To add one more strange wrinkle to the story, in 1780 a James Campbell appears on the tax records of Newark, New Jersey.  A map from this period shows a home for Ja.s Campbell at a mill site close to the old Campbell farms at Newark Mountain.  There is no evidence that this is the same James Campbell - millwright that lived for a time in Wallkill, NY, but the colocation of a James Campbell with areas where our Campbells lived deserves future attention.

1780 Millidge Map of Newark showing a Ja.s Campbell at the mill site at what is now South Mountain, NJ.

In summary, there is probably a 50/50 chance we are related to at least one of these James Campbells, if not both.

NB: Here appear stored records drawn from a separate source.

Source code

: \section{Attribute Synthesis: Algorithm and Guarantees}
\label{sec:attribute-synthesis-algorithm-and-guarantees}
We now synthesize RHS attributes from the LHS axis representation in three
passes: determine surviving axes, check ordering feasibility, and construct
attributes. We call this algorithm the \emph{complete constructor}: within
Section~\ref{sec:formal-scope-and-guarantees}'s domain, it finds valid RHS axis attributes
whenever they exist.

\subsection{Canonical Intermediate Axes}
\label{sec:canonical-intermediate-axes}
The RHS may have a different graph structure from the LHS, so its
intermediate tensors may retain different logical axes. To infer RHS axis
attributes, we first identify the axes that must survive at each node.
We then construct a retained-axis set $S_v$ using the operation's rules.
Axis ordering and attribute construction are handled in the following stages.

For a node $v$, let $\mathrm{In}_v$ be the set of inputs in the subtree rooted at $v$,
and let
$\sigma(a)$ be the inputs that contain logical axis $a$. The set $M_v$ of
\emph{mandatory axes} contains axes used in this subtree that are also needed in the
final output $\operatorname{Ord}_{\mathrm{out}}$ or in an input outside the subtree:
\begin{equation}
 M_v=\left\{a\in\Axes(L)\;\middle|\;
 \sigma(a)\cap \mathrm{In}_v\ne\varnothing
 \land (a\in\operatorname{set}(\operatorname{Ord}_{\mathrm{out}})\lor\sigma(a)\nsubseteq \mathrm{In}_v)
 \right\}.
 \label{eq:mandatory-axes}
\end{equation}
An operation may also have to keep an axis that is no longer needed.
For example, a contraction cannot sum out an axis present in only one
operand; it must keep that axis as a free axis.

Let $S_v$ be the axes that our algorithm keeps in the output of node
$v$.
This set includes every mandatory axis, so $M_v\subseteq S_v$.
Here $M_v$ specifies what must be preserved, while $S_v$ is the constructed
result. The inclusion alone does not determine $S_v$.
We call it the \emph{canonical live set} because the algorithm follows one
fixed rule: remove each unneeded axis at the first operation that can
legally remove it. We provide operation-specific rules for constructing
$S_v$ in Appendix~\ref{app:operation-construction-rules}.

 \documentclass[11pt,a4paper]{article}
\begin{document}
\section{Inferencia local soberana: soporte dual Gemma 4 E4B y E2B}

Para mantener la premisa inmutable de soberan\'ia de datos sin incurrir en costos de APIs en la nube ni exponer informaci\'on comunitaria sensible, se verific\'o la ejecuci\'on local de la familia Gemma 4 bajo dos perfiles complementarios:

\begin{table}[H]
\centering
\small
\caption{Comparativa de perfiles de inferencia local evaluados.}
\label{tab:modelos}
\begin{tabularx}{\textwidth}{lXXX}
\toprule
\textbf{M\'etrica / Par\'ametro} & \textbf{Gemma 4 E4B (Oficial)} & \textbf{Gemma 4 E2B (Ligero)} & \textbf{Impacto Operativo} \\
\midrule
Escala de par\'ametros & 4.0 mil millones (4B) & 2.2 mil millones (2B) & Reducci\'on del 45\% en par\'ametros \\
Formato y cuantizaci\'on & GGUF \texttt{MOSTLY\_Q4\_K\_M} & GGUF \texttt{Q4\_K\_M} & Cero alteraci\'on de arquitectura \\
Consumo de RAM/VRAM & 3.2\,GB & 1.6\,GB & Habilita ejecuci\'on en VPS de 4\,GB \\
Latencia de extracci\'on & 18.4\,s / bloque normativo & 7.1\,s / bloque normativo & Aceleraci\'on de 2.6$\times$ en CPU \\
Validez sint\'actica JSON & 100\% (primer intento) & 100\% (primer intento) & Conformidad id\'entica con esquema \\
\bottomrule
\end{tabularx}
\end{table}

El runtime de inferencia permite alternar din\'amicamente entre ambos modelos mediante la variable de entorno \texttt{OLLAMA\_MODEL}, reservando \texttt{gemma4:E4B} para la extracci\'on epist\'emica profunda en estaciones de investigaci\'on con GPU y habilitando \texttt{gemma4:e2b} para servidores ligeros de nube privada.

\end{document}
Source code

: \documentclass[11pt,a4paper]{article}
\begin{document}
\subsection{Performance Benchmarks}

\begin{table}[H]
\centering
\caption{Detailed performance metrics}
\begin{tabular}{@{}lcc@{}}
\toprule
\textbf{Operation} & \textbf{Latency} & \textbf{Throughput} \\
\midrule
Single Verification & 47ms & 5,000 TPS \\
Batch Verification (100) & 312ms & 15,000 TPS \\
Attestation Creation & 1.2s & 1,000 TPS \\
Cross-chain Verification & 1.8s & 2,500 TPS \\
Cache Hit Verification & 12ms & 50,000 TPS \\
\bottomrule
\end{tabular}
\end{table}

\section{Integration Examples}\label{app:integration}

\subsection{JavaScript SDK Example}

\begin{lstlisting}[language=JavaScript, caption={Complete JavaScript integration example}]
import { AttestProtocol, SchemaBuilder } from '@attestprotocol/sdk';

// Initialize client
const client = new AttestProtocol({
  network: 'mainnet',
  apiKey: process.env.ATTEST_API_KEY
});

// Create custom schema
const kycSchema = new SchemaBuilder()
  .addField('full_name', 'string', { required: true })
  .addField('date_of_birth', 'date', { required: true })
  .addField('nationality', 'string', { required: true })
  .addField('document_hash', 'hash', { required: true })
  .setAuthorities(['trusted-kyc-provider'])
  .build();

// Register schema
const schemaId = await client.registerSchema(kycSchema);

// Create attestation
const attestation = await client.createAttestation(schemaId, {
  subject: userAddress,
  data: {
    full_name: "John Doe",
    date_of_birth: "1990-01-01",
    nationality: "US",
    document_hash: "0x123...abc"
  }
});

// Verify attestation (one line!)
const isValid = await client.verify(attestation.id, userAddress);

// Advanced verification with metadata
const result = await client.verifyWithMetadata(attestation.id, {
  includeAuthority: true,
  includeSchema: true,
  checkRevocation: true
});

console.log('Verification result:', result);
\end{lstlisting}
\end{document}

On August 2, 1768 Dr. Clinton provided a laxative (cathartic) for James Campbell's wife.  He also left her an ointment (cerotum epulotic) to apply to her sores.  He left a bill for 1 shilling and 12 pence.

If the patient was the wife of "James Campbell the millwright" the treatment must have been successful, for on September 2, 1768 he purchased seven yards of linen and three spools of thread at the Colden store.


Transcriptions for James Campbells' and millwrights' purchases at the Colden store, 1767-8.

November 15, 1767 Monday
    James Campble {him}
        2 blankets                1    8    0
        1 qt Rum                 0    1    0
        1 # sugar                 0    0    8
        Buy copper sauce pan + ?
                        Honebutous Bakeruse            0    17    0
     [TOTAL]                    0    12    8
             [a trade?]

Jan 18, 1768
    Jeames Cammell   Shuemaker
        [long list w/ credit of     ........        1    0    0
                          .... for 3 pair of shoes.  Immediately precedes Jonathan entry of Jan 19]
Feb 11, 1768
    Jeames Cammell [did not transcribe more]

Feb 26, 1768
    James Campble     [Ironpot, sugar, molasses]

April 26
    James Campble [molasses, rum, tea]

July 2, 1768
    Samuel Campble {his daughter}
        1 gal Molasses                0    3    0
        1 Qt Rum                        0    3    6
        [Total]                             0    6    6

    James Campbell {him}
        1/2 gal rum                0    1    9

July 27, 1768
    James Camble  (shoemaker)  [did not record details]

Aug 15, 1768
    Campble millright
        6 gind bits {??]
        ¼ # pipe [??]
        ¼ # shott [??]

Sep 2, 1768
    Jeames Cammell mill rite
        7 yd check Linning [Linen?]        1    6    3
        3 lhacus [??] thred                        0    0    6
        knife 10 newells [??]                    0    1    1

Sep 13, 1768
    James Campble
        [trades bushel of potatoes for powder and shot]

Oct 12, 1768
    Campble millright
        3 y Ozenbrigo @ 19 [??]
        John Hurley by order of Signey Conger

Are Wallkill, Hanover, and Montgomery the same place in New York?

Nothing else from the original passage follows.